One of the things that we’ve been hearing from folks who are successful in driving change is that they kind of hide it at the beginning. So, they’ll say, “There’s nothing to see here, I’m experimenting,” and then they’ll get their one little team moving, and then add folks, until they have created some momentum. And then, they can go and say, “Look at what the results have been.”

Jez: Yeah, I think that’s absolutely right. I would particularly contrast that with another common way of doing things that is very risky, which is the top-down, “We’re going to change the whole organization at once.” And that often fails. And I think this piece around, “Let’s try it over here and make a bunch of mistakes and get it on the rails, and then try to spread through the rest of the organization.” That’s exactly right, and it mirrors just the psychology of how organizations work. In every organization, there are a bunch of people who want to try the new, shiny thing. There are a bunch of people at the other end, who won’t change how they work, come hell or high water. And there’s kind of a curve in between of people who are more or less change averse.

And you can’t change a whole organization at once.
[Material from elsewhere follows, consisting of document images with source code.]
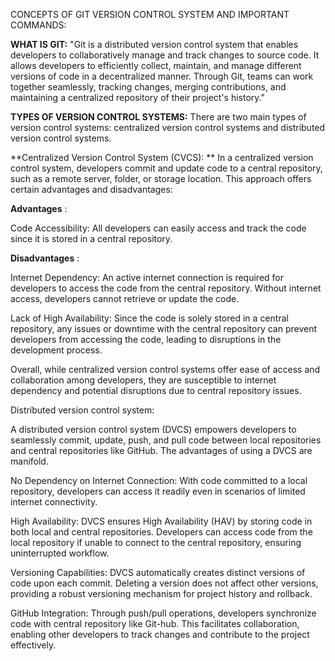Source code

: CONCEPTS OF GIT VERSION CONTROL SYSTEM AND IMPORTANT COMMANDS:

**WHAT IS GIT:** "Git is a distributed version control system that enables developers to collaboratively manage and track changes to source code. 
It allows developers to efficiently collect, maintain, and manage different versions of code in a decentralized manner. Through Git, teams can work 
together seamlessly, tracking changes, merging contributions, and maintaining a centralized repository of their project's history."

**TYPES OF VERSION CONTROL SYSTEMS:** There are two main types of version control systems: centralized version control systems and distributed version control systems.

**Centralized Version Control System (CVCS):
**
In a centralized version control system, developers commit and update code to a central repository, such as a remote server, folder, or storage location. This approach offers certain advantages and disadvantages:

**Advantages** :

Code Accessibility: All developers can easily access and track the code since it is stored in a central repository.

**Disadvantages** :

 Internet Dependency: An active internet connection is required for developers to access the code from the central repository. Without internet access, developers cannot retrieve 
 or update the code.

 Lack of High Availability: Since the code is solely stored in a central repository, any issues or downtime with the central repository can prevent developers from accessing the 
 code, leading to disruptions in the development process.

Overall, while centralized version control systems offer ease of access and collaboration among developers, they are susceptible to internet dependency and potential disruptions due to central repository issues.

Distributed version control system:

A distributed version control system (DVCS) empowers developers to seamlessly commit, update, push, and pull code between local repositories and central repositories like GitHub. The advantages of using a DVCS are manifold.

No Dependency on Internet Connection: With code committed to a local repository, developers can access it readily even in scenarios of limited internet connectivity.

High Availability: DVCS ensures High Availability (HAV) by storing code in both local and central repositories. Developers can access code from the local repository if unable to connect to the central repository, ensuring uninterrupted workflow.

Versioning Capabilities: DVCS automatically creates distinct versions of code upon each commit. Deleting a version does not affect other versions, providing a robust versioning mechanism for project history and rollback.

GitHub Integration: Through push/pull operations, developers synchronize code with central repository like Git-hub. This facilitates collaboration, enabling other developers to track changes and contribute to the project effectively.


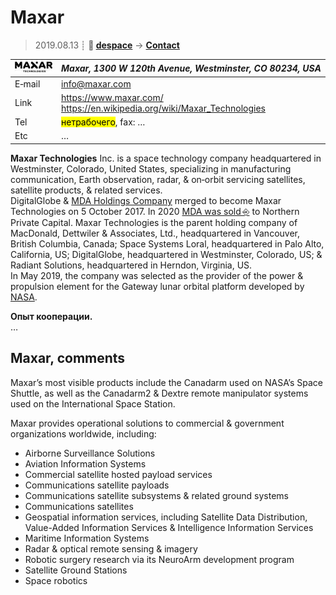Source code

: # Maxar
> 2019.08.13 ┊ **🚀 [despace](index.md)** → **[Contact](contact.md)**

|[![](f/contact/m/maxar_logo1_thumb.jpg)](f/contact/m/maxar_logo1.png)|*Maxar, 1300 W 120th Avenue, Westminster, CO 80234, USA*|
|:--|:--|
|E‑mail| <info@maxar.com> |
|Link| <https://www.maxar.com/><br> <https://en.wikipedia.org/wiki/Maxar_Technologies> |
|Tel| <mark>нетрабочего</mark>, fax: … |
|Etc| … |

**Maxar Technologies** Inc. is a space technology company headquartered in Westminster, Colorado, United States, specializing in manufacturing communication, Earth observation, radar, & on‑orbit servicing satellites, satellite products, & related services.  
DigitalGlobe & [MDA Holdings Company](03_mda.md) merged to become Maxar Technologies on 5 October 2017. In 2020 [MDA was sold ⎆](http://investor.maxar.com/investor-news/press-release-details/2019/Maxar-Technologies-to-Sell-MDA-to-Northern-Private-Capital-for-CAD1-Billion/default.aspx) to Northern Private Capital. Maxar Technologies is the parent holding company of MacDonald, Dettwiler & Associates, Ltd., headquartered in Vancouver, British Columbia, Canada; Space Systems Loral, headquartered in Palo Alto, California, US; DigitalGlobe, headquartered in Westminster, Colorado, US; & Radiant Solutions, headquartered in Herndon, Virginia, US.  
In May 2019, the company was selected as the provider of the power & propulsion element for the Gateway lunar orbital platform developed by [NASA](03_nasa.md).

**Опыт кооперации.**  
…


<p style="page-break-after:always"> </p>

## Maxar, comments

Maxar’s most visible products include the Canadarm used on NASA’s Space Shuttle, as well as the Canadarm2 & Dextre remote manipulator systems used on the International Space Station.

Maxar provides operational solutions to commercial & government organizations worldwide, including:

   - Airborne Surveillance Solutions
   - Aviation Information Systems
   - Commercial satellite hosted payload services
   - Communications satellite payloads
   - Communications satellite subsystems & related ground systems
   - Communications satellites
   - Geospatial information services, including Satellite Data Distribution, Value-Added Information Services & Intelligence Information Services
   - Maritime Information Systems
   - Radar & optical remote sensing & imagery
   - Robotic surgery research via its NeuroArm development program
   - Satellite Ground Stations
   - Space robotics
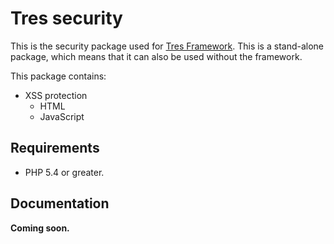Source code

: # Tres security

This is the security package used for [Tres Framework](https://github.com/tres-framework/Tres). 
This is a stand-alone package, which means that it can also be used without the framework.

This package contains:
- XSS protection
    - HTML
    - JavaScript

## Requirements
- PHP 5.4 or greater.

## Documentation
**Coming soon.**
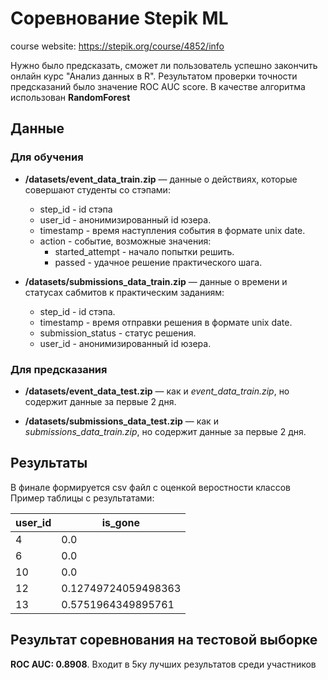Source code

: # Соревнование Stepik ML

course website: https://stepik.org/course/4852/info

Нужно было предсказать, сможет ли пользователь успешно закончить онлайн курс "Анализ данных в R". Результатом проверки точности предсказаний было значение ROC AUC score. В качестве алгоритма использован **RandomForest**

## Данные

### Для обучения 
- **/datasets/event_data_train.zip** — данные о действиях, которые совершают студенты со стэпами:
  - step_id - id стэпа
  - user_id - анонимизированный id юзера.
  - timestamp - время наступления события в формате unix date.
  - action - событие, возможные значения: 
    - started_attempt - начало попытки решить.
    - passed - удачное решение практического шага.

- **/datasets/submissions_data_train.zip** — данные о времени и статусах сабмитов к практическим заданиям:
  - step_id - id стэпа.
  - timestamp - время отправки решения в формате unix date.
  - submission_status - статус решения.
  - user_id - анонимизированный id юзера.

### Для предсказания
- **/datasets/event_data_test.zip** — как и *event_data_train.zip*, но содержит данные за первые 2 дня.

- **/datasets/submissions_data_test.zip** — как и *submissions_data_train.zip*, но содержит данные за первые 2 дня.

## Результаты 
В финале формируется csv файл с оценкой веростности классов
Пример таблицы с результатами:

|user_id|is_gone|
|----|------|
|4  |0.0|
|6  |0.0|
|10| 0.0
|12| 0.12749724059498363|
|13| 0.5751964349895761|

## Результат соревнования на тестовой выборке 
**ROC AUC: 0.8908**. Входит в 5ку лучших результатов среди участников
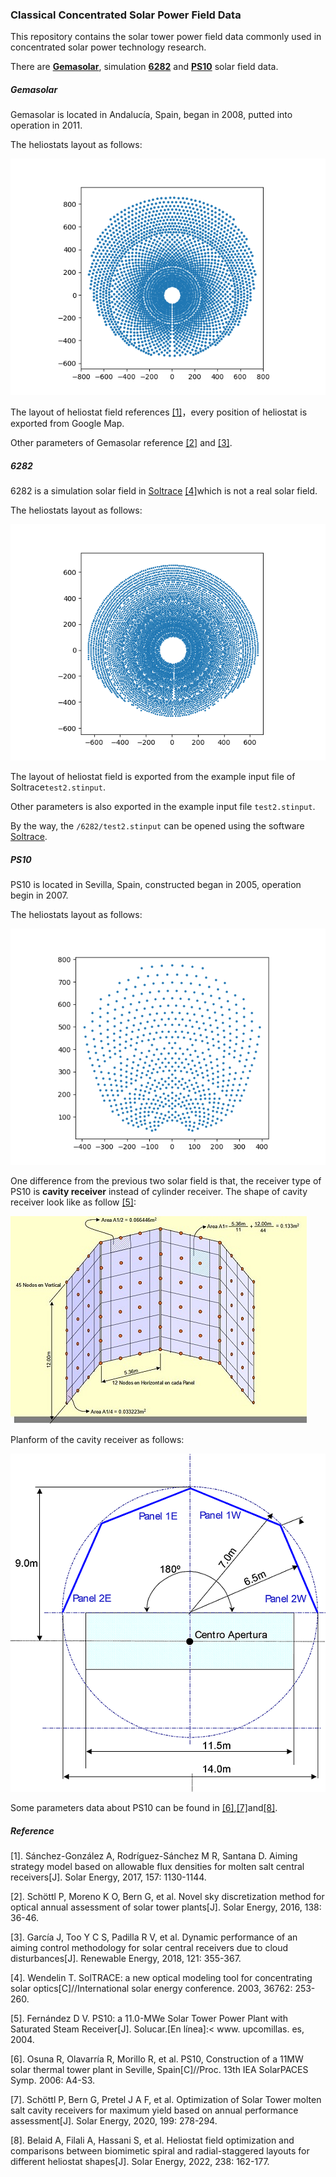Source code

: ### Classical Concentrated Solar Power Field Data

This repository contains the solar tower power field data commonly used in concentrated solar power technology research.

There are [**Gemasolar**](#Gemasolar), simulation [**6282**](#6282)  and [**PS10**](#PS10) solar field data.

##### Gemasolar  

Gemasolar is located in Andalucía, Spain, began in 2008, putted into operation in 2011.

The heliostats layout as follows:

![Gemasolar heliostat field layout](./Gemasolar/layout.png)



The layout of heliostat field references [[1]](#reference)，every position of heliostat is exported from Google Map.

Other parameters of Gemasolar  reference [[2]](#reference) and [[3]](#reference).

##### 6282

6282 is a simulation solar field in [Soltrace](https://www.nrel.gov/csp/soltrace.html) [[4]](#reference)which is not a real solar field.

The heliostats layout as follows:

![6282 simulation solar field](./6282/layout.png)

The layout of heliostat field is exported from the  example input file of Soltrace``test2.stinput``.

Other parameters is also exported in the example input file ``test2.stinput``.

By the way, the ``/6282/test2.stinput`` can be opened using the software [Soltrace](https://www.nrel.gov/csp/soltrace.html).



##### PS10

PS10 is located in Sevilla, Spain, constructed began in 2005, operation begin in 2007.

The heliostats layout as follows:

![PS10](./PS10/layout.png)

One difference from the previous two solar field is that, the receiver type of PS10 is **cavity receiver** instead of cylinder receiver. The shape of cavity receiver look like as follow [[5]](#reference):

![cavity receiver](./PS10/cavity_receiver.png)

Planform of the cavity receiver as follows:

![planform of the cavity receiver](./PS10/cavity_receiver_outline.png)

Some parameters data about PS10 can be found in [[6]](#reference),[[7]](#reference)and[[8]](#reference).

##### Reference

[1]. Sánchez-González A, Rodríguez-Sánchez M R, Santana D. Aiming strategy model based on allowable flux densities for molten salt central receivers[J]. Solar Energy, 2017, 157: 1130-1144.

[2]. Schöttl P, Moreno K O, Bern G, et al. Novel sky discretization method for optical annual assessment of solar tower plants[J]. Solar Energy, 2016, 138: 36-46.

[3]. García J, Too Y C S, Padilla R V, et al. Dynamic performance of an aiming control methodology for solar central receivers due to cloud disturbances[J]. Renewable Energy, 2018, 121: 355-367.

[4]. Wendelin T. SolTRACE: a new optical modeling tool for concentrating solar optics[C]//International solar energy conference. 2003, 36762: 253-260.

[5]. Fernández D V. PS10: a 11.0-MWe Solar Tower Power Plant with Saturated Steam Receiver[J]. Solucar.[En línea]:< www. upcomillas. es, 2004.

[6]. Osuna R, Olavarría R, Morillo R, et al. PS10, Construction of a 11MW solar thermal tower plant in Seville, Spain[C]//Proc. 13th IEA SolarPACES Symp. 2006: A4-S3.

[7]. Schöttl P, Bern G, Pretel J A F, et al. Optimization of Solar Tower molten salt cavity receivers for maximum yield based on annual performance assessment[J]. Solar Energy, 2020, 199: 278-294.

[8]. Belaid A, Filali A, Hassani S, et al. Heliostat field optimization and comparisons between biomimetic spiral and radial-staggered layouts for different heliostat shapes[J]. Solar Energy, 2022, 238: 162-177.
You have to find the people, who have the capability and interest in trying new stuff and get them successful, and then move out in exactly the way you’ve described.

I heard you used CircleCI to write Accelerate. Can you tell me a bit about that?
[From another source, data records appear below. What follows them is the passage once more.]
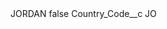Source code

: <?xml version="1.0" encoding="UTF-8"?>
<CustomMetadata xmlns="http://soap.sforce.com/2006/04/metadata" xmlns:xsi="http://www.w3.org/2001/XMLSchema-instance" xmlns:xsd="http://www.w3.org/2001/XMLSchema">
    <label>JORDAN</label>
    <protected>false</protected>
    <values>
        <field>Country_Code__c</field>
        <value xsi:type="xsd:string">JO</value>
    </values>
</CustomMetadata>

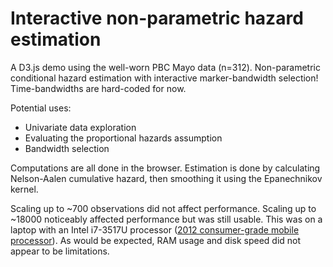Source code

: Interactive non-parametric hazard estimation
============================================
A D3.js demo using the well-worn PBC Mayo data (n=312). Non-parametric conditional hazard estimation with interactive marker-bandwidth selection! Time-bandwidths are hard-coded for now.

Potential uses:

* Univariate data exploration
* Evaluating the proportional hazards assumption
* Bandwidth selection

Computations are all done in the browser. Estimation is done by calculating Nelson-Aalen cumulative hazard, then smoothing it using the Epanechnikov kernel.

Scaling up to ~700 observations did not affect performance. Scaling up to ~18000 noticeably affected performance but was still usable. This was on a laptop with an Intel i7-3517U processor ([2012 consumer-grade mobile processor](http://ark.intel.com/products/65714/)). As would be expected, RAM usage and disk speed did not appear to be limitations.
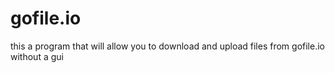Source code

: # gofile.io
this a program that will allow you to download and upload files from gofile.io without a gui 
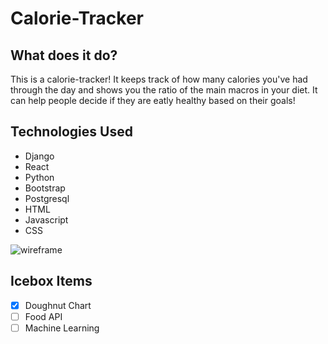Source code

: # Calorie-Tracker

## What does it do?

This is a calorie-tracker! It keeps track of how many calories you've had through the day and shows you the ratio of the main macros in your diet. 
It can help people decide if they are eatly healthy based on their goals!

## Technologies Used
* Django
* React
* Python
* Bootstrap
* Postgresql
* HTML
* Javascript
* CSS

![wireframe](https://i.pinimg.com/originals/50/cc/f0/50ccf029e40a729fb610dcdb8c86ebde.jpg)

## Icebox Items
- [x] Doughnut Chart
- [ ] Food API
- [ ] Machine Learning
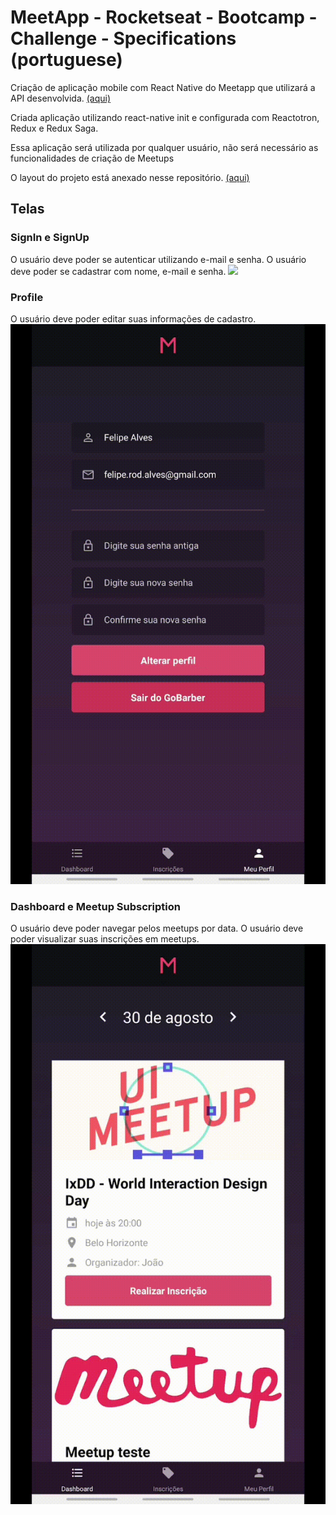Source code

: # MeetApp - Rocketseat - Bootcamp - Challenge - Specifications (portuguese)

Criação de aplicação mobile com React Native do Meetapp que utilizará a API desenvolvida. [(aqui)](../backend/)

Criada aplicação utilizando react-native init e configurada com Reactotron, Redux e Redux Saga.

Essa aplicação será utilizada por qualquer usuário, não será necessário as funcionalidades de criação de Meetups

O layout do projeto está anexado nesse repositório. [(aqui)](./StyleGuide)

## Telas

### SignIn e SignUp

O usuário deve poder se autenticar utilizando e-mail e senha.
O usuário deve poder se cadastrar com nome, e-mail e senha.
![](./showoff/SigUp-SignIn.gif)

### Profile

O usuário deve poder editar suas informações de cadastro.
![](./showoff/Profile.gif)

### Dashboard e Meetup Subscription

O usuário deve poder navegar pelos meetups por data.
O usuário deve poder visualizar suas inscrições em meetups.
![](./showoff/Meetup-Subscription.gif)

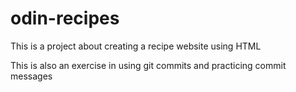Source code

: # odin-recipes
This is a project about creating a recipe website using HTML

This is also an exercise in using git commits and practicing commit messages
Jez: So, I very strongly believe in what some people call dogfooding, but I don’t actually like dog food, so I call it drinking my own champagne.

If I’m going to tell people to do something, I want to make sure that I’m practicing it myself. Obviously, I’ve been doing continuous integration since 2004/2005 when I was at Thoughtworks, and in fact, the first book that I wrote, Continuous Delivery, we had a little continuous integration server where we used the Ruby version of CruiseControl so that every time we made a change we built a PDF so that we could see a) that our document was valid and b) to have something we could download and read through to proof what we’re writing.

And so we did that again this time. And the technology was slightly different, so we used GitHub to keep our book in, we were using markdown as our format. And we used CircleCI for the continuous integration.

The idea is that every chapter was a file in markdown, and every time we made a change to one of those files, we would commit it to GitHub, CircleCI would pick it up and create a webpage with the whole book in HTML format, and a PDF version so that we always have the latest version. And so, you know, if we have reviewers or other people we want to show it to, we can just point them there. We published the HTML to an S3 Bucket on Amazon, so you could just go to the webpage and always see what the latest version is. So, I mean, very simple stuff, but it’s a great way to always know where you are and share that with other people in a very low-friction way.

I first started using CircleCI in 2016 when I was working for the US federal government. I have strong opinions about tools, and there’s a lot I like about CircleCI. It’s very easy to get started, and that’s why we picked it. And we use CircleCI at DORA. We have a platform that we operate, and we use CircleCI to build and test and deploy that platform. I certainly only have good things to say about it.

Any parting words about why people should read the book, or who they should give it to?

Jez: The idea is really for this to be something that anyone will find interesting. And the feedback has been that it’s a nice, short book. It’s clear. If you’re an expert in Agile, you might not find anything particularly new, but what you will get is a very strong sense of validation, that actually, here’s a scientific approach demonstrating that the stuff you’ve been talking about, how it works and why it works and how it connects to everything else in this space. So, I think it is a book for everyone.

Ultimately, what we want to do is make the things that reflect the way people do things. Because that’s what research has shown is what’s effective. We want to make it normal. Ideally, we want to make it so that people read this and say, “Well yes, obviously everyone does this. What are you talking about?” And no one needs it anymore. Our work would be done.